§ **WHAT IS EXPECTED**: Repeat exactly the lines of the entries below from the one with "friends and groups." through the one with "writes per second", both ends included, and nothing else.

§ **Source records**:
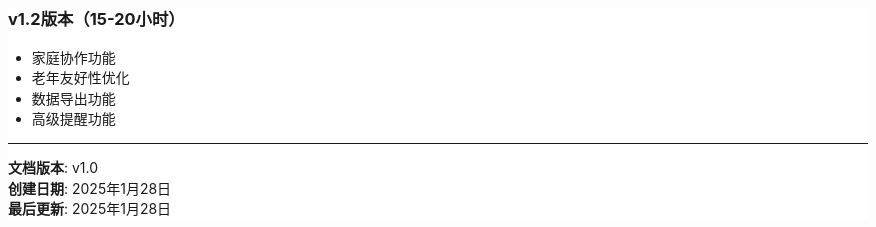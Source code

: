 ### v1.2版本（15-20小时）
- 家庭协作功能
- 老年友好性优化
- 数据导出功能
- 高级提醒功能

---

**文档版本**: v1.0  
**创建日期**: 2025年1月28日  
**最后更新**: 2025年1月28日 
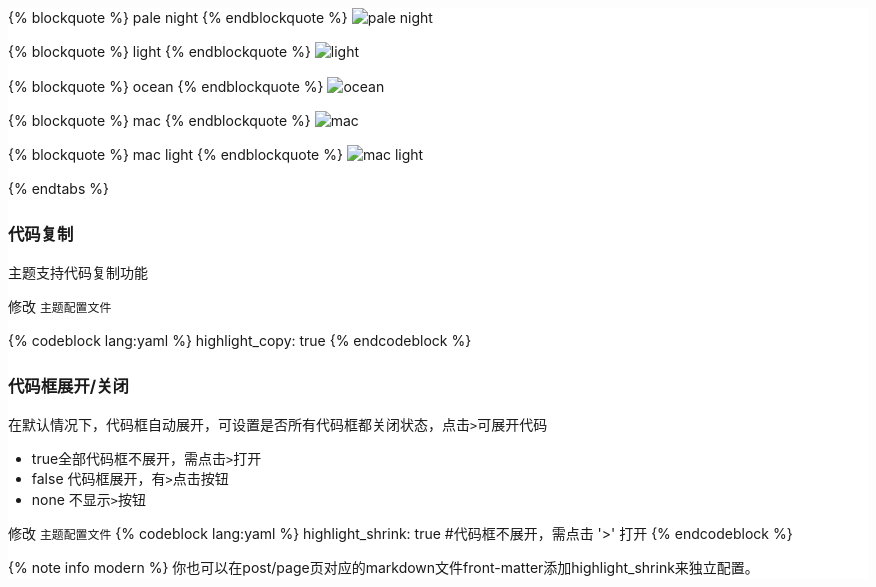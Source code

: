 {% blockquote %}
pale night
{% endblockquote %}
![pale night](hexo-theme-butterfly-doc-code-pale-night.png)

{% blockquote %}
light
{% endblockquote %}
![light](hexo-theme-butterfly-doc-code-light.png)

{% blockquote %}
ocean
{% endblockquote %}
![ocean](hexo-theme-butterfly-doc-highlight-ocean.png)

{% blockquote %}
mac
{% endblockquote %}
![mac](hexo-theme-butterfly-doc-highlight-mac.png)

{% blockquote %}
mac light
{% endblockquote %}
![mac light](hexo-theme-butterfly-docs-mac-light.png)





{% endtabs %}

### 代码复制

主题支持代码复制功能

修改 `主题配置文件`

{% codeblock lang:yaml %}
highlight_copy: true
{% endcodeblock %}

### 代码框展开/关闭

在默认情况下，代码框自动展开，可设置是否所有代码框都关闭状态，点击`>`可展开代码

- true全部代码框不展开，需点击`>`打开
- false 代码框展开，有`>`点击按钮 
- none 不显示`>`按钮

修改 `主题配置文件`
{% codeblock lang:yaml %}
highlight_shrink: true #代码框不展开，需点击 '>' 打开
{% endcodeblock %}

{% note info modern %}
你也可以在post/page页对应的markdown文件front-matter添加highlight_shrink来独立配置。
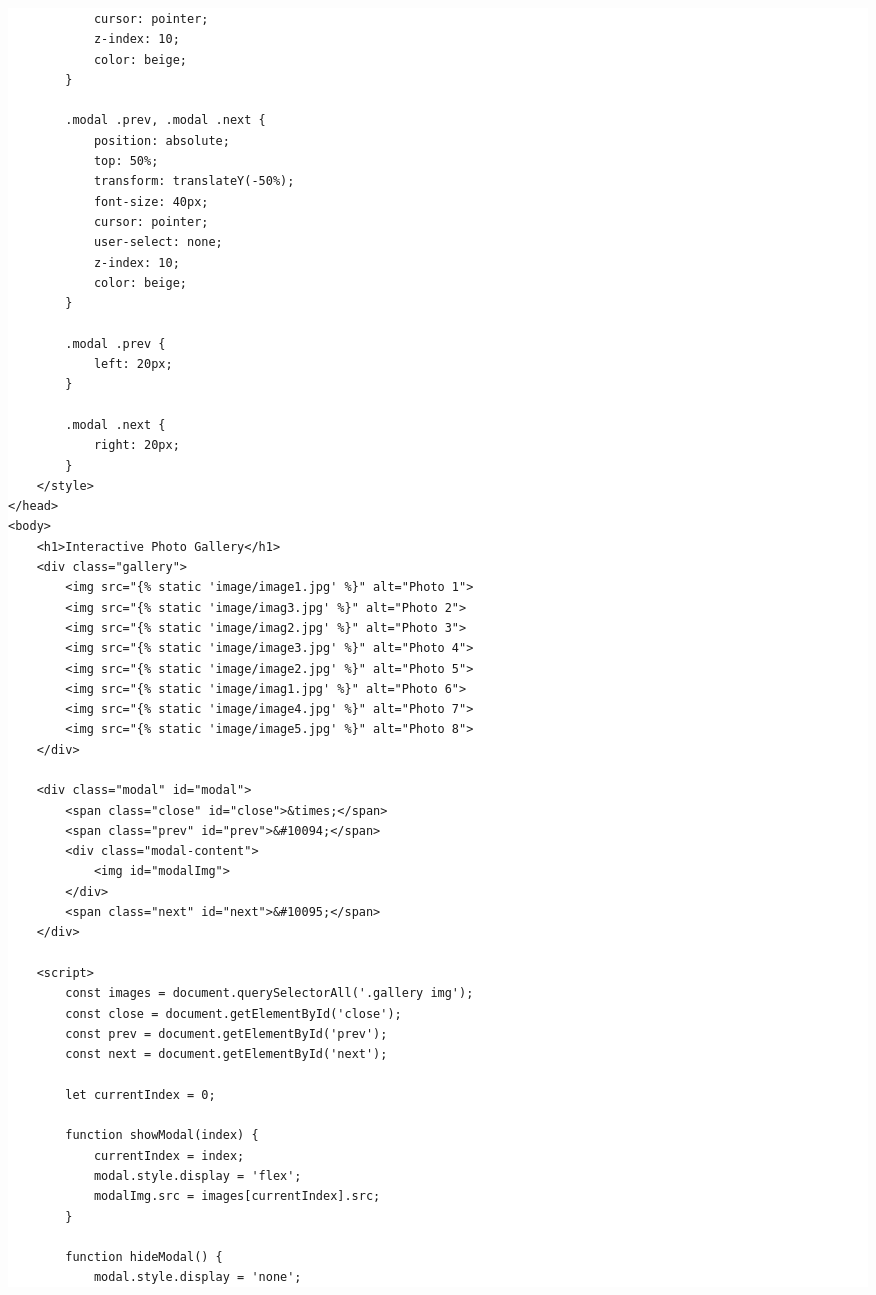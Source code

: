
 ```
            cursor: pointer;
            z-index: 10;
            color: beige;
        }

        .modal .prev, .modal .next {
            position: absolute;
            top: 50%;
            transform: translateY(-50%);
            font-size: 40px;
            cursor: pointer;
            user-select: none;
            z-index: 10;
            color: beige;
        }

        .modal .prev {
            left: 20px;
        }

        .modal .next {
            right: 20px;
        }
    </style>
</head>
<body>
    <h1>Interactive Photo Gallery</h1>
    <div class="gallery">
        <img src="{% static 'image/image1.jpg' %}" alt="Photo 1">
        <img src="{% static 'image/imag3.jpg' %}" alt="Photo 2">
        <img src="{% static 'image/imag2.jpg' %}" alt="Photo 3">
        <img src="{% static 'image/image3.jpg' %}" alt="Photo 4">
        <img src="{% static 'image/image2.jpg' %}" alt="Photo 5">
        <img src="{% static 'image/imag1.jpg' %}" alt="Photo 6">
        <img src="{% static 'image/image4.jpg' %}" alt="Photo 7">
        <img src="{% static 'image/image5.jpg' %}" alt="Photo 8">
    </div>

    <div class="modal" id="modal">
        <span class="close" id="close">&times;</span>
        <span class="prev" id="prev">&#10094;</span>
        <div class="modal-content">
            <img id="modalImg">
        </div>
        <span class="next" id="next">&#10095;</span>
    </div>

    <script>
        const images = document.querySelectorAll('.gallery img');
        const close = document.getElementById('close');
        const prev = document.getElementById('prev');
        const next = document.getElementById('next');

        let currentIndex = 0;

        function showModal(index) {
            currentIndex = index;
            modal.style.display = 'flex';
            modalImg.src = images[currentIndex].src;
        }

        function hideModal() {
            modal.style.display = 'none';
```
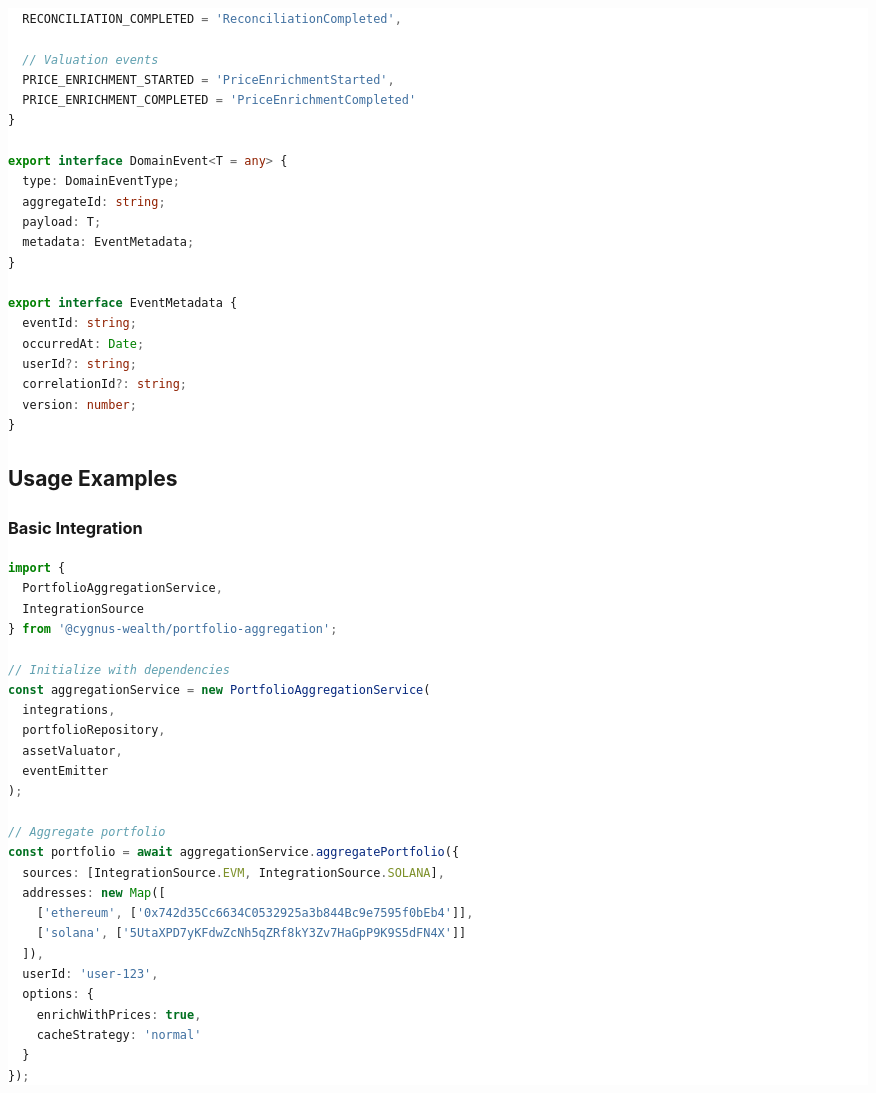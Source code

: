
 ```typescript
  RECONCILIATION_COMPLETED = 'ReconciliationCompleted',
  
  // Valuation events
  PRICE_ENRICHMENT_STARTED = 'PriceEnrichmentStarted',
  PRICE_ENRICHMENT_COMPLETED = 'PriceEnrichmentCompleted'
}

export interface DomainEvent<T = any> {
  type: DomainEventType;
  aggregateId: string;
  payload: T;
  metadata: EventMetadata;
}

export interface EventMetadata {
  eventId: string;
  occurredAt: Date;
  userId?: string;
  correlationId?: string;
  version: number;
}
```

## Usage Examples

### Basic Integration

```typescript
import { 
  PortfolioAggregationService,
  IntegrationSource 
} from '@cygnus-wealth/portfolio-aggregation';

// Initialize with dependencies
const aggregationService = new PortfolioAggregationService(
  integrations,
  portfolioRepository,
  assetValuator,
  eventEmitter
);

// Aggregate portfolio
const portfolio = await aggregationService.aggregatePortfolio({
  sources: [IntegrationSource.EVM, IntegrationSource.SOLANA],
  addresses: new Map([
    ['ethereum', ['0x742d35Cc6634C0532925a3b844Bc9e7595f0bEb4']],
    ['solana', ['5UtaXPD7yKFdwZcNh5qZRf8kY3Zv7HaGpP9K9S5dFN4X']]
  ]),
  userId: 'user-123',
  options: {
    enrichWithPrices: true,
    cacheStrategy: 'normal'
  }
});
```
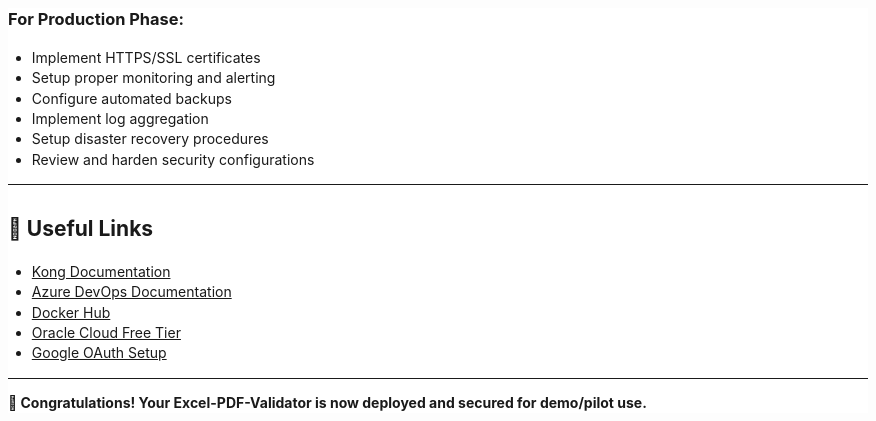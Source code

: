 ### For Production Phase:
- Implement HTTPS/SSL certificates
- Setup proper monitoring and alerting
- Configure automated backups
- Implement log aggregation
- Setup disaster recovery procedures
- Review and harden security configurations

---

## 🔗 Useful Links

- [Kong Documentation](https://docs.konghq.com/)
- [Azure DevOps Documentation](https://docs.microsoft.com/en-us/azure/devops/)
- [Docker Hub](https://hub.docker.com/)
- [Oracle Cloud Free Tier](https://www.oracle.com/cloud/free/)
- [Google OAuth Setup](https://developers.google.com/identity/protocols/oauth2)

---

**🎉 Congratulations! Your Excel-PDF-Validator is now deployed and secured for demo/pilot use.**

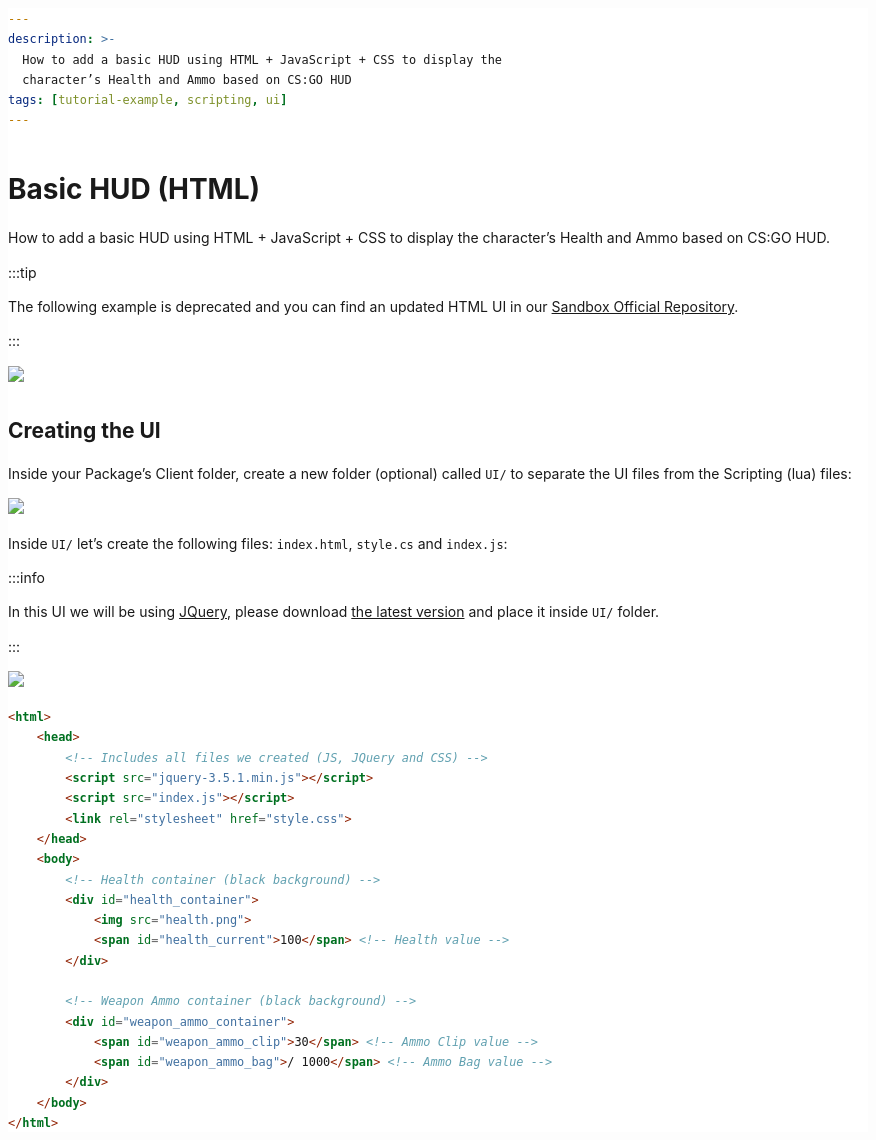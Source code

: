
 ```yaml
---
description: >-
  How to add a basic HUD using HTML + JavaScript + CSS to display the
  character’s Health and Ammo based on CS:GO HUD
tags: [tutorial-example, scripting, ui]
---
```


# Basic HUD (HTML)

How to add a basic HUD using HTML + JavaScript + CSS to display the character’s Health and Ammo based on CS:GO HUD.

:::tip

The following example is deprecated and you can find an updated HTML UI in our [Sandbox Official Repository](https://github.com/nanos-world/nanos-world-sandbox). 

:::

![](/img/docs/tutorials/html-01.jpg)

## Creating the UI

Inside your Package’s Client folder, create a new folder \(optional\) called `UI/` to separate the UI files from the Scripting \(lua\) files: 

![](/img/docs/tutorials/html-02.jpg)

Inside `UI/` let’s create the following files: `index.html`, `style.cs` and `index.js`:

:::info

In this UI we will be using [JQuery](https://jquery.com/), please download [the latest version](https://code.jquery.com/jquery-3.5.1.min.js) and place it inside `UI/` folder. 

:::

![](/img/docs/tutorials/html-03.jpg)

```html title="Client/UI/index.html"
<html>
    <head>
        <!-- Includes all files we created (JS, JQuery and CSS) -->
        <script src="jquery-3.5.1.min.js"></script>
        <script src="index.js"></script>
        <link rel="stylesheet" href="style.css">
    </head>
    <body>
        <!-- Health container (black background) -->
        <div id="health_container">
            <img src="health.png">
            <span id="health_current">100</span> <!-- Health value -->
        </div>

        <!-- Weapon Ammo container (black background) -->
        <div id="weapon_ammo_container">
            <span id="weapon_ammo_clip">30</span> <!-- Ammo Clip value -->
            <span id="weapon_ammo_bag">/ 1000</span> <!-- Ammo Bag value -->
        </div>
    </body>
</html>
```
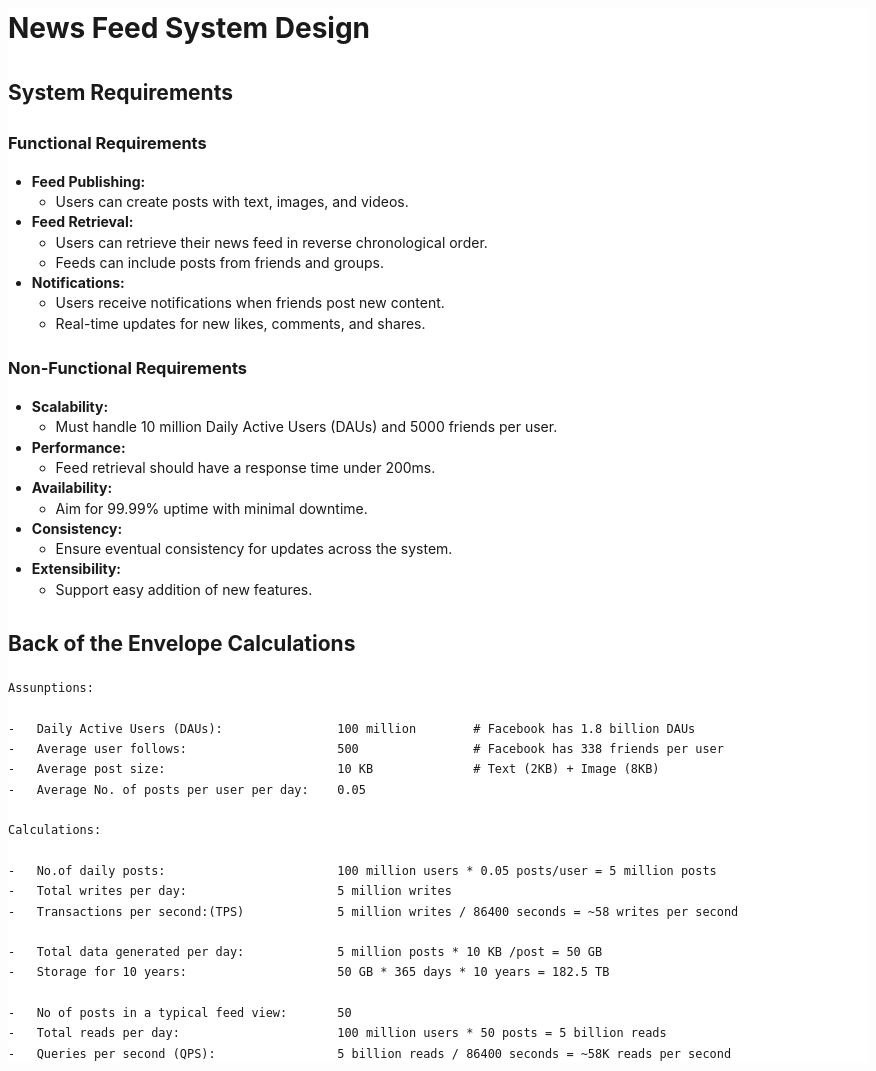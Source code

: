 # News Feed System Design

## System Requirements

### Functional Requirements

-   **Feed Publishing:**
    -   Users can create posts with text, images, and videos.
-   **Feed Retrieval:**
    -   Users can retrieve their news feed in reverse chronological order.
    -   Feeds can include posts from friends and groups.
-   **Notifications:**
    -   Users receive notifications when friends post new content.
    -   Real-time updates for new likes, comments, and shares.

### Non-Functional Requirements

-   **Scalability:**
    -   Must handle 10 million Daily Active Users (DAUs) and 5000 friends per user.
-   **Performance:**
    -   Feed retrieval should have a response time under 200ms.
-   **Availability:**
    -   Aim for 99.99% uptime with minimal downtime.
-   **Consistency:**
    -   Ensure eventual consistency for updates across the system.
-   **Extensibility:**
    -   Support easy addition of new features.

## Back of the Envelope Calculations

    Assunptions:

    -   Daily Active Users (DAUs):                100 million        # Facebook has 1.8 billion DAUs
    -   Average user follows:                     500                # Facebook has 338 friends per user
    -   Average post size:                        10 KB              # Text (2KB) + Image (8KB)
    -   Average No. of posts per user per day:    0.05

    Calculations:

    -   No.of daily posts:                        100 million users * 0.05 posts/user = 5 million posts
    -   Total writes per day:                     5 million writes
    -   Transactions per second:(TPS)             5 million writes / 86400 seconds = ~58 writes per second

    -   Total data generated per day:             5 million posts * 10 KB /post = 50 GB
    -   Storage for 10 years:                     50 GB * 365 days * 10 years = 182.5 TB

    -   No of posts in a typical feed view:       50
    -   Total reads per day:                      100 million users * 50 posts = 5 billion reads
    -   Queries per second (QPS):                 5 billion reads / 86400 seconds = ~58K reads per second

§ **SOLUTION**:
    -   Feeds can include posts from friends and groups.
-   **Notifications:**
    -   Users receive notifications when friends post new content.
    -   Real-time updates for new likes, comments, and shares.

### Non-Functional Requirements

-   **Scalability:**
    -   Must handle 10 million Daily Active Users (DAUs) and 5000 friends per user.
-   **Performance:**
    -   Feed retrieval should have a response time under 200ms.
-   **Availability:**
    -   Aim for 99.99% uptime with minimal downtime.
-   **Consistency:**
    -   Ensure eventual consistency for updates across the system.
-   **Extensibility:**
    -   Support easy addition of new features.

## Back of the Envelope Calculations

    Assunptions:

    -   Daily Active Users (DAUs):                100 million        # Facebook has 1.8 billion DAUs
    -   Average user follows:                     500                # Facebook has 338 friends per user
    -   Average post size:                        10 KB              # Text (2KB) + Image (8KB)
    -   Average No. of posts per user per day:    0.05

    Calculations:

    -   No.of daily posts:                        100 million users * 0.05 posts/user = 5 million posts
    -   Total writes per day:                     5 million writes
    -   Transactions per second:(TPS)             5 million writes / 86400 seconds = ~58 writes per second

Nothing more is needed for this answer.